REQUIREMENT -
Where does the string "implementation" occur in the records? Copy each line that holds it.

──────── SUPPLIED RECORDS

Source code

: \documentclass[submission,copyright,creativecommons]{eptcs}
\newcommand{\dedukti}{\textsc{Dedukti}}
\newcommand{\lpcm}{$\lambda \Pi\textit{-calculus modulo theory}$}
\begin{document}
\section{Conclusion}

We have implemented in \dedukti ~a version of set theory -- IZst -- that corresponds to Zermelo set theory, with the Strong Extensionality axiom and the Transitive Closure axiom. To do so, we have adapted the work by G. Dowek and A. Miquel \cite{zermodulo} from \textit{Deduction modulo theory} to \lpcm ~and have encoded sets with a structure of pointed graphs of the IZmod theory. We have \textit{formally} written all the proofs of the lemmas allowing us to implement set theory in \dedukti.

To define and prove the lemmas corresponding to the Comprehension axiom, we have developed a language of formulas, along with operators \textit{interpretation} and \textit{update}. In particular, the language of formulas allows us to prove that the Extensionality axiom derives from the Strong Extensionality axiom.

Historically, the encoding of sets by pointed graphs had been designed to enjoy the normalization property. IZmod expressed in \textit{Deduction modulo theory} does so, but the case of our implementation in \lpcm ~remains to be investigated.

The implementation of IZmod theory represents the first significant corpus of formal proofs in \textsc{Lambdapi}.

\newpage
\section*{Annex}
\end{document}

────────────────

REPLY -
Historically, the encoding of sets by pointed graphs had been designed to enjoy the normalization property. IZmod expressed in \textit{Deduction modulo theory} does so, but the case of our implementation in \lpcm ~remains to be investigated.
The implementation of IZmod theory represents the first significant corpus of formal proofs in \textsc{Lambdapi}.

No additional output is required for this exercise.